LOL...thanks for the report...


----------



## ShoreFisher72 (Jul 13, 2005)

wow i just relized when i edited the post it somehow got mixed up mods can u fix this please?


done


----------



## Entropy (Mar 9, 2008)

fishing from a boat?


----------



## RoryGoggin (Jan 6, 2005)

He's a yakker.


----------



## RuddeDogg (Mar 20, 2004)

Congrats on the catch.


----------



## Rick C. (Dec 2, 2002)

TAUTOG 

[Regulation 4 VAC 20-960-10 et seq.]

Minimum Size Limit……………..…14 inches
Possession Limit..............................4 per person

Closed Season: May 1 through June 24


----------



## ShoreFisher72 (Jul 13, 2005)

yep,out of a boat . yea good thing we didnt catch any and keep them . 


Anyways i was suppose to work and at the last minute they called and didnt need me, buddy of mine calls me up and we went out today in search for more rockfish and found them . in all landed a 28, 29 and a 31 .small live spot and eel was bait of choice .


----------



## news_watch (Jun 1, 2005)

shorefisher,
what kind of yak are you using in 6 ft waves?


----------



## mud (Sep 23, 2007)

yeh 3'-6' waves in any yak is rough!!


----------



## ShoreFisher72 (Jul 13, 2005)

not a yak guys , fishing out of a boat im not crazy ! lol idk how this was posted in the kayaking forums .


----------



## saltandsand (Nov 29, 2007)

I'm starting a thread about pics and reports. Personally I've never been one to take pictures until I got my children involved with fishin. I prefer to enjoy the moment and memory. Either or any way, it's all fun.
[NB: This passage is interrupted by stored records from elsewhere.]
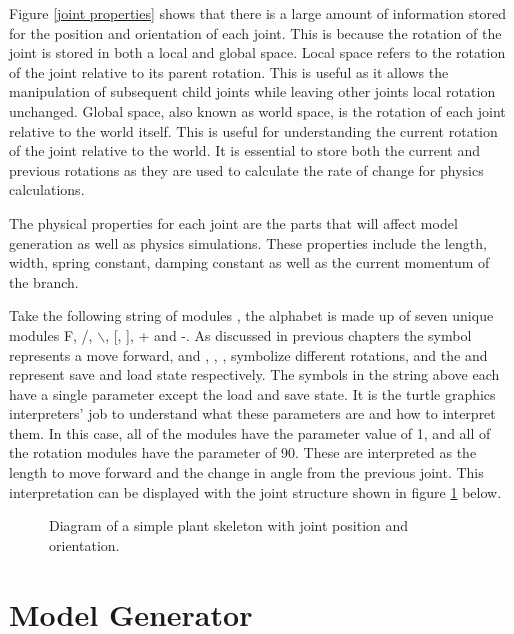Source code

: \noindent
Figure \ref{joint properties} shows that there is a large amount of information stored for the position and orientation of each joint. This is because the rotation of the joint is stored in both a local and global space. Local space refers to the rotation of the joint relative to its parent rotation. This is useful as it allows the manipulation of subsequent child joints while leaving other joints local rotation unchanged. Global space, also known as world space, is the rotation of each joint relative to the world itself. This is useful for understanding the current rotation of the joint relative to the world. It is essential to store both the current and previous rotations as they are used to calculate the rate of change for physics calculations.

The physical properties for each joint are the parts that will affect model generation as well as physics simulations. These properties include the length, width, spring constant, damping constant as well as the current momentum of the branch. 

Take the following string of modules , the alphabet is made up of seven unique modules F, /, $\backslash$, [, ], + and -. As discussed in previous chapters the  symbol represents a move forward, and \say{+}, \say{-}, \say{/}, \say{$\backslash$} symbolize different rotations, and the \say{[} and \say{]} represent save and load state respectively. The symbols in the string above each have a single parameter except the load and save state. It is the turtle graphics interpreters' job to understand what these parameters are and how to interpret them. In this case, all of the  modules have the parameter value of 1, and all of the rotation modules have the parameter of 90. These are interpreted as the length to move forward and the change in angle from the previous joint. This interpretation can be displayed with the joint structure shown in figure \ref{skeleton diagram} below.

\begin{figure}[htbp]
	{\centering
		\vspace{7px}
		\setlength{\fboxrule}{1pt}
		\caption{Diagram of a simple plant skeleton with joint position and orientation.} \label{skeleton diagram}
	}
\end{figure}
\FloatBarrier

\section{Model Generator}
The canoe is good but it ain't a kayak...man I loved the day...once again soon!


----------



## RoryGoggin (Jan 6, 2005)

ShoreFisher72 said:


> not a yak guys , fishing out of a boat im not crazy ! lol idk how this was posted in the kayaking forums .


That was likely my fault - when you were asked in one of the posts if you were a boater, I spoke out of turn and stated you were a yakker. So a moderator likely moved it from the Virginia board to the Kayak board, assuming it was a kayak report...now, our ever-vigilant moderators have corrected it and put this report in the Boating forum, just as soon as you stated that it was from a boat.


----------



## ShoreFisher72 (Jul 13, 2005)

RoryGoggin said:


> That was likely my fault - when you were asked in one of the posts if you were a boater, I spoke out of turn and stated you were a yakker. So a moderator likely moved it from the Virginia board to the Kayak board, assuming it was a kayak report...now, our ever-vigilant moderators have corrected it and put this report in the Boating forum, just as soon as you stated that it was from a boat.


not a problem Rory , how did u do the other day fishing?


----------



## rattler (Jul 3, 2004)

ROFLMAO...thanks for the report...


----------



## RoryGoggin (Jan 6, 2005)

About the same the first day we went to that spost...but you did miss meeting a couple of people you might have wanted to meet. :fishing:


----------



## ShoreFisher72 (Jul 13, 2005)

RoryGoggin said:


> About the same the first day we went to that spost...but you did miss meeting a couple of people you might have wanted to meet. :fishing:



Ah man please dont tell me the plAyboy playmate models where there? 

just lmk when u wanna go back out .


----------